* [EXERCISE DIRECTIONS]:
Copy all records precisely, apart from the pictures.

**** EXERCISE MATERIAL ****

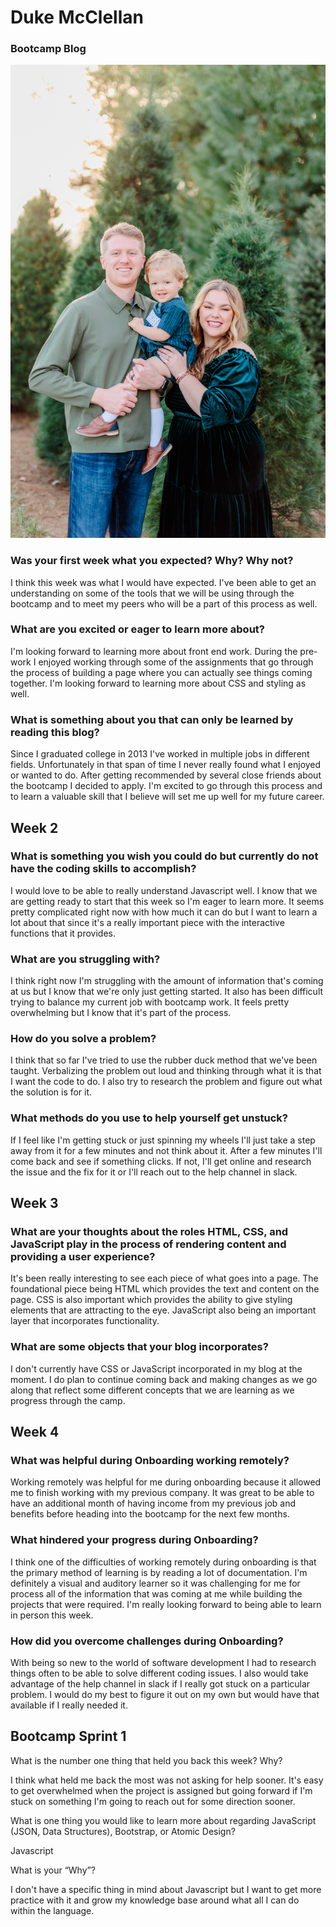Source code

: # Duke McClellan
### Bootcamp Blog
![Family Photo](blog%20photo.jpeg)

### Was your first week what you expected? Why? Why not?

<p>I think this week was what I would have expected.  I've been able to get an understanding on some of the tools that we will be using through the bootcamp and to meet my peers who will be a part of this process as well.</p>

### What are you excited or eager to learn more about?

<p>I'm looking forward to learning more about front end work.  During the pre-work I enjoyed working through some of the assignments that go through the process of building a page where you can actually see things coming together. I'm looking forward to learning more about CSS and styling as well.</p>

### What is something about you that can only be learned by reading this blog?

<p>Since I graduated college in 2013 I've worked in multiple jobs in different fields.  Unfortunately in that span of time I never really found what I enjoyed or wanted to do. After getting recommended by several close friends about the bootcamp I decided to apply.  I'm excited to go through this process and to learn a valuable skill that I believe will set me up well for my future career.</p>





## Week 2

### What is something you wish you could do but currently do not have the coding skills to accomplish?

I would love to be able to really understand Javascript well.  I know that we are getting ready to start that this week so I'm eager to learn more.  It seems pretty complicated right now with how much it can do but I want to learn a lot about that since it's a really important piece with the interactive functions that it provides. 


### What are you struggling with?

I think right now I'm struggling with the amount of information that's coming at us but I know that we're only just getting started.  It also has been difficult trying to balance my current job with bootcamp work.  It feels pretty overwhelming but I know that it's part of the process.  


### How do you solve a problem? 

I think that so far I've tried to use the rubber duck method that we've been taught.  Verbalizing the problem out loud and thinking through what it is that I want the code to do.  I also try to research the problem and figure out what the solution is for it.  


### What methods do you use to help yourself get unstuck?

If I feel like I'm getting stuck or just spinning my wheels I'll just take a step away from it for a few minutes and not think about it.  After a few minutes I'll come back and see if something clicks.  If not, I'll get online and research the issue and the fix for it or I'll reach out to the help channel in slack. 


## Week 3 

### What are your thoughts about the roles HTML, CSS, and JavaScript play in the process of rendering content and providing a user experience?

It's been really interesting to see each piece of what goes into a page.  The foundational piece being HTML which provides the text and content on the page.  CSS is also important which provides the ability to give styling elements that are attracting to the eye.  JavaScript also being an important layer that incorporates functionality.  


### What are some objects that your blog incorporates?

I don't currently have CSS or JavaScript incorporated in my blog at the moment.  I do plan to continue coming back and making changes as we go along that reflect some different concepts that we are learning as we progress through the camp. 


## Week 4

### What was helpful during Onboarding working remotely?

Working remotely was helpful for me during onboarding because it allowed me to finish working with my previous company.  It was great to be able to have an additional month of having income from my previous job and benefits before heading into the bootcamp for the next few months.  


### What hindered your progress during Onboarding?

I think one of the difficulties of working remotely during onboarding is that the primary method of learning is by reading a lot of documentation.  I'm definitely a visual and auditory learner so it was challenging for me for process all of the information that was coming at me while building the projects that were required.  I'm really looking forward to being able to learn in person this week.

### How did you overcome challenges during Onboarding?

With being so new to the world of software development I had to research things often to be able to solve different coding issues.  I also would take advantage of the help channel in slack if I really got stuck on a particular problem.  I would do my best to figure it out on my own but would have that available if I really needed it.  

## Bootcamp Sprint 1

What is the number one thing that held you back this week? Why?

I think what held me back the most was not asking for help sooner.  It's easy to get overwhelmed when the project is assigned but going forward if I'm stuck on something I'm going to reach out for some direction sooner. 

What is one thing you would like to learn more about regarding JavaScript (JSON, Data Structures), Bootstrap, or Atomic Design?

Javascript 

What is your “Why”?

I don't have a specific thing in mind about Javascript but I want to get more practice with it and grow my knowledge base around what all I can do within the language.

****

* [ANSWER BOX]:
Source code

: # Duke McClellan
### Bootcamp Blog
![Family Photo](blog%20photo.jpeg)

### Was your first week what you expected? Why? Why not?

<p>I think this week was what I would have expected.  I've been able to get an understanding on some of the tools that we will be using through the bootcamp and to meet my peers who will be a part of this process as well.</p>

### What are you excited or eager to learn more about?

<p>I'm looking forward to learning more about front end work.  During the pre-work I enjoyed working through some of the assignments that go through the process of building a page where you can actually see things coming together. I'm looking forward to learning more about CSS and styling as well.</p>

### What is something about you that can only be learned by reading this blog?

<p>Since I graduated college in 2013 I've worked in multiple jobs in different fields.  Unfortunately in that span of time I never really found what I enjoyed or wanted to do. After getting recommended by several close friends about the bootcamp I decided to apply.  I'm excited to go through this process and to learn a valuable skill that I believe will set me up well for my future career.</p>





## Week 2

### What is something you wish you could do but currently do not have the coding skills to accomplish?

I would love to be able to really understand Javascript well.  I know that we are getting ready to start that this week so I'm eager to learn more.  It seems pretty complicated right now with how much it can do but I want to learn a lot about that since it's a really important piece with the interactive functions that it provides. 


### What are you struggling with?

I think right now I'm struggling with the amount of information that's coming at us but I know that we're only just getting started.  It also has been difficult trying to balance my current job with bootcamp work.  It feels pretty overwhelming but I know that it's part of the process.  


### How do you solve a problem? 

I think that so far I've tried to use the rubber duck method that we've been taught.  Verbalizing the problem out loud and thinking through what it is that I want the code to do.  I also try to research the problem and figure out what the solution is for it.  


### What methods do you use to help yourself get unstuck?

If I feel like I'm getting stuck or just spinning my wheels I'll just take a step away from it for a few minutes and not think about it.  After a few minutes I'll come back and see if something clicks.  If not, I'll get online and research the issue and the fix for it or I'll reach out to the help channel in slack. 


## Week 3 

### What are your thoughts about the roles HTML, CSS, and JavaScript play in the process of rendering content and providing a user experience?

It's been really interesting to see each piece of what goes into a page.  The foundational piece being HTML which provides the text and content on the page.  CSS is also important which provides the ability to give styling elements that are attracting to the eye.  JavaScript also being an important layer that incorporates functionality.  


### What are some objects that your blog incorporates?

I don't currently have CSS or JavaScript incorporated in my blog at the moment.  I do plan to continue coming back and making changes as we go along that reflect some different concepts that we are learning as we progress through the camp. 


## Week 4

### What was helpful during Onboarding working remotely?

Working remotely was helpful for me during onboarding because it allowed me to finish working with my previous company.  It was great to be able to have an additional month of having income from my previous job and benefits before heading into the bootcamp for the next few months.  


### What hindered your progress during Onboarding?

I think one of the difficulties of working remotely during onboarding is that the primary method of learning is by reading a lot of documentation.  I'm definitely a visual and auditory learner so it was challenging for me for process all of the information that was coming at me while building the projects that were required.  I'm really looking forward to being able to learn in person this week.

### How did you overcome challenges during Onboarding?

With being so new to the world of software development I had to research things often to be able to solve different coding issues.  I also would take advantage of the help channel in slack if I really got stuck on a particular problem.  I would do my best to figure it out on my own but would have that available if I really needed it.  

## Bootcamp Sprint 1

What is the number one thing that held you back this week? Why?

I think what held me back the most was not asking for help sooner.  It's easy to get overwhelmed when the project is assigned but going forward if I'm stuck on something I'm going to reach out for some direction sooner. 

What is one thing you would like to learn more about regarding JavaScript (JSON, Data Structures), Bootstrap, or Atomic Design?

Javascript 

What is your “Why”?

I don't have a specific thing in mind about Javascript but I want to get more practice with it and grow my knowledge base around what all I can do within the language.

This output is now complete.